Exercise objective | Present an exact copy of each line below.
Task inputs: Begin
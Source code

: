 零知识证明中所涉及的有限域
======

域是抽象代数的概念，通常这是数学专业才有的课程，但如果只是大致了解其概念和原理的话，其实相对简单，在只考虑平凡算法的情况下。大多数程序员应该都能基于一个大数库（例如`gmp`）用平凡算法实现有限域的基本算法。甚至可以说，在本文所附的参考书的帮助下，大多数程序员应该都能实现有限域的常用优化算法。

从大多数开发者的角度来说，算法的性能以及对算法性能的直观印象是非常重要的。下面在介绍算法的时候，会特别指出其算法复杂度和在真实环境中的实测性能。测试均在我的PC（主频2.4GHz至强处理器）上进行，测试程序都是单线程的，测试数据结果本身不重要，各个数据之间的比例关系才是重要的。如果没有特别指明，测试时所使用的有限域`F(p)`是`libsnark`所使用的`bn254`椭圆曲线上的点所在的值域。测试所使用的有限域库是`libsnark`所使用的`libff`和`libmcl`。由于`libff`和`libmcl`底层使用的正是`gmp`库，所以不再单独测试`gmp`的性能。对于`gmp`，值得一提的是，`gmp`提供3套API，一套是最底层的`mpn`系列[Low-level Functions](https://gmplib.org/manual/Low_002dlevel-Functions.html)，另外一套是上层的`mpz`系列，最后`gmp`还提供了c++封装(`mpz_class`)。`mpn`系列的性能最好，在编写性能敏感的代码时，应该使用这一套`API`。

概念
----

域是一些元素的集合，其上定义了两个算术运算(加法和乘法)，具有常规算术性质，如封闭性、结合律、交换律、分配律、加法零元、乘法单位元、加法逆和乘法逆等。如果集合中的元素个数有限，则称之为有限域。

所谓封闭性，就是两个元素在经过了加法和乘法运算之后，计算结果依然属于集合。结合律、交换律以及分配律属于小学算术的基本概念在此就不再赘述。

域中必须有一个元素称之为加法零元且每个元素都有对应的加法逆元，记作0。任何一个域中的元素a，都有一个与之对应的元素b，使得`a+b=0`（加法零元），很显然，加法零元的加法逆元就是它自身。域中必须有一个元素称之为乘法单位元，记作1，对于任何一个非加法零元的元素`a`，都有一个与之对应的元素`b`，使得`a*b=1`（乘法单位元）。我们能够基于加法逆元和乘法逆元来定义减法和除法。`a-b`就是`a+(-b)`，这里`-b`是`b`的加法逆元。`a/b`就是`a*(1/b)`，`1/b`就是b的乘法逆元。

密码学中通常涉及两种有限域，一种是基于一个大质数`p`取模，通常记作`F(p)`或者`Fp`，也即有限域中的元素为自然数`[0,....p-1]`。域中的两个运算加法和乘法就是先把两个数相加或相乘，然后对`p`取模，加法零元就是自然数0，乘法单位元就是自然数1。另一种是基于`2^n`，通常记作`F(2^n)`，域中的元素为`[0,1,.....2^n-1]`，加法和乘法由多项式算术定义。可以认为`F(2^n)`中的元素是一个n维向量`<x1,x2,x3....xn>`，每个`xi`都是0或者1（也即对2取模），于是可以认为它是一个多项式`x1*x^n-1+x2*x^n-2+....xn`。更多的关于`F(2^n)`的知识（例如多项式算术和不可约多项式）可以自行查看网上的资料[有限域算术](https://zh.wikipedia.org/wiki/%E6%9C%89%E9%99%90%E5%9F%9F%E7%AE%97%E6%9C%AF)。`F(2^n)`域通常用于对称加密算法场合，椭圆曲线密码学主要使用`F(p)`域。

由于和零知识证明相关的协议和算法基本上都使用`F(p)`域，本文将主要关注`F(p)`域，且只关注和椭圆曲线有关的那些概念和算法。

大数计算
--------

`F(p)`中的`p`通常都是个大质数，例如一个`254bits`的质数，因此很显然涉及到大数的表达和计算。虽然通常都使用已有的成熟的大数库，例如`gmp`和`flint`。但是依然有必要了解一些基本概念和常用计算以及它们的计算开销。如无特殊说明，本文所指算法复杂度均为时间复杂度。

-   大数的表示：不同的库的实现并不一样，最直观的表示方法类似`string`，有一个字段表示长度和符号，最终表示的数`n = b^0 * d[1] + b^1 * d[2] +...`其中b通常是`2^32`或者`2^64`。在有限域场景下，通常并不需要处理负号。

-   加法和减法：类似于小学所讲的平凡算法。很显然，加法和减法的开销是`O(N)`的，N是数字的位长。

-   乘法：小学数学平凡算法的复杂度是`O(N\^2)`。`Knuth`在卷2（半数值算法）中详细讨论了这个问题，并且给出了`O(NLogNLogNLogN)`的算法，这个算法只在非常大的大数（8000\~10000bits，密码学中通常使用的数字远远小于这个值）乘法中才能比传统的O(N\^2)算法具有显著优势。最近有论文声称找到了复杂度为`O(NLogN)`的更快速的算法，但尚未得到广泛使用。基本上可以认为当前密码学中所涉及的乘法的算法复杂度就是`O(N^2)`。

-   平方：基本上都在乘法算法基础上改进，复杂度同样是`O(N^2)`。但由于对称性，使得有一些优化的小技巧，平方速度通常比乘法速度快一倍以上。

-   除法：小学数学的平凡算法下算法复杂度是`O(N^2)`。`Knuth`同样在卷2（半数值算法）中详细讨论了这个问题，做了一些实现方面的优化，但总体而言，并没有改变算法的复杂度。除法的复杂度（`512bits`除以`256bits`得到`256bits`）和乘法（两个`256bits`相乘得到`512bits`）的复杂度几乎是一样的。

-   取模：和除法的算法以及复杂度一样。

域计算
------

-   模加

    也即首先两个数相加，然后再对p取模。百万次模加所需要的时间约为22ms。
Task inputs: End
Response to the task |
Source code

: 零知识证明中所涉及的有限域
======

域是抽象代数的概念，通常这是数学专业才有的课程，但如果只是大致了解其概念和原理的话，其实相对简单，在只考虑平凡算法的情况下。大多数程序员应该都能基于一个大数库（例如`gmp`）用平凡算法实现有限域的基本算法。甚至可以说，在本文所附的参考书的帮助下，大多数程序员应该都能实现有限域的常用优化算法。

从大多数开发者的角度来说，算法的性能以及对算法性能的直观印象是非常重要的。下面在介绍算法的时候，会特别指出其算法复杂度和在真实环境中的实测性能。测试均在我的PC（主频2.4GHz至强处理器）上进行，测试程序都是单线程的，测试数据结果本身不重要，各个数据之间的比例关系才是重要的。如果没有特别指明，测试时所使用的有限域`F(p)`是`libsnark`所使用的`bn254`椭圆曲线上的点所在的值域。测试所使用的有限域库是`libsnark`所使用的`libff`和`libmcl`。由于`libff`和`libmcl`底层使用的正是`gmp`库，所以不再单独测试`gmp`的性能。对于`gmp`，值得一提的是，`gmp`提供3套API，一套是最底层的`mpn`系列[Low-level Functions](https://gmplib.org/manual/Low_002dlevel-Functions.html)，另外一套是上层的`mpz`系列，最后`gmp`还提供了c++封装(`mpz_class`)。`mpn`系列的性能最好，在编写性能敏感的代码时，应该使用这一套`API`。

概念
----

域是一些元素的集合，其上定义了两个算术运算(加法和乘法)，具有常规算术性质，如封闭性、结合律、交换律、分配律、加法零元、乘法单位元、加法逆和乘法逆等。如果集合中的元素个数有限，则称之为有限域。

所谓封闭性，就是两个元素在经过了加法和乘法运算之后，计算结果依然属于集合。结合律、交换律以及分配律属于小学算术的基本概念在此就不再赘述。

域中必须有一个元素称之为加法零元且每个元素都有对应的加法逆元，记作0。任何一个域中的元素a，都有一个与之对应的元素b，使得`a+b=0`（加法零元），很显然，加法零元的加法逆元就是它自身。域中必须有一个元素称之为乘法单位元，记作1，对于任何一个非加法零元的元素`a`，都有一个与之对应的元素`b`，使得`a*b=1`（乘法单位元）。我们能够基于加法逆元和乘法逆元来定义减法和除法。`a-b`就是`a+(-b)`，这里`-b`是`b`的加法逆元。`a/b`就是`a*(1/b)`，`1/b`就是b的乘法逆元。

密码学中通常涉及两种有限域，一种是基于一个大质数`p`取模，通常记作`F(p)`或者`Fp`，也即有限域中的元素为自然数`[0,....p-1]`。域中的两个运算加法和乘法就是先把两个数相加或相乘，然后对`p`取模，加法零元就是自然数0，乘法单位元就是自然数1。另一种是基于`2^n`，通常记作`F(2^n)`，域中的元素为`[0,1,.....2^n-1]`，加法和乘法由多项式算术定义。可以认为`F(2^n)`中的元素是一个n维向量`<x1,x2,x3....xn>`，每个`xi`都是0或者1（也即对2取模），于是可以认为它是一个多项式`x1*x^n-1+x2*x^n-2+....xn`。更多的关于`F(2^n)`的知识（例如多项式算术和不可约多项式）可以自行查看网上的资料[有限域算术](https://zh.wikipedia.org/wiki/%E6%9C%89%E9%99%90%E5%9F%9F%E7%AE%97%E6%9C%AF)。`F(2^n)`域通常用于对称加密算法场合，椭圆曲线密码学主要使用`F(p)`域。

由于和零知识证明相关的协议和算法基本上都使用`F(p)`域，本文将主要关注`F(p)`域，且只关注和椭圆曲线有关的那些概念和算法。

大数计算
--------

`F(p)`中的`p`通常都是个大质数，例如一个`254bits`的质数，因此很显然涉及到大数的表达和计算。虽然通常都使用已有的成熟的大数库，例如`gmp`和`flint`。但是依然有必要了解一些基本概念和常用计算以及它们的计算开销。如无特殊说明，本文所指算法复杂度均为时间复杂度。

-   大数的表示：不同的库的实现并不一样，最直观的表示方法类似`string`，有一个字段表示长度和符号，最终表示的数`n = b^0 * d[1] + b^1 * d[2] +...`其中b通常是`2^32`或者`2^64`。在有限域场景下，通常并不需要处理负号。

-   加法和减法：类似于小学所讲的平凡算法。很显然，加法和减法的开销是`O(N)`的，N是数字的位长。

-   乘法：小学数学平凡算法的复杂度是`O(N\^2)`。`Knuth`在卷2（半数值算法）中详细讨论了这个问题，并且给出了`O(NLogNLogNLogN)`的算法，这个算法只在非常大的大数（8000\~10000bits，密码学中通常使用的数字远远小于这个值）乘法中才能比传统的O(N\^2)算法具有显著优势。最近有论文声称找到了复杂度为`O(NLogN)`的更快速的算法，但尚未得到广泛使用。基本上可以认为当前密码学中所涉及的乘法的算法复杂度就是`O(N^2)`。

-   平方：基本上都在乘法算法基础上改进，复杂度同样是`O(N^2)`。但由于对称性，使得有一些优化的小技巧，平方速度通常比乘法速度快一倍以上。

-   除法：小学数学的平凡算法下算法复杂度是`O(N^2)`。`Knuth`同样在卷2（半数值算法）中详细讨论了这个问题，做了一些实现方面的优化，但总体而言，并没有改变算法的复杂度。除法的复杂度（`512bits`除以`256bits`得到`256bits`）和乘法（两个`256bits`相乘得到`512bits`）的复杂度几乎是一样的。

-   取模：和除法的算法以及复杂度一样。

域计算
------

-   模加

    也即首先两个数相加，然后再对p取模。百万次模加所需要的时间约为22ms。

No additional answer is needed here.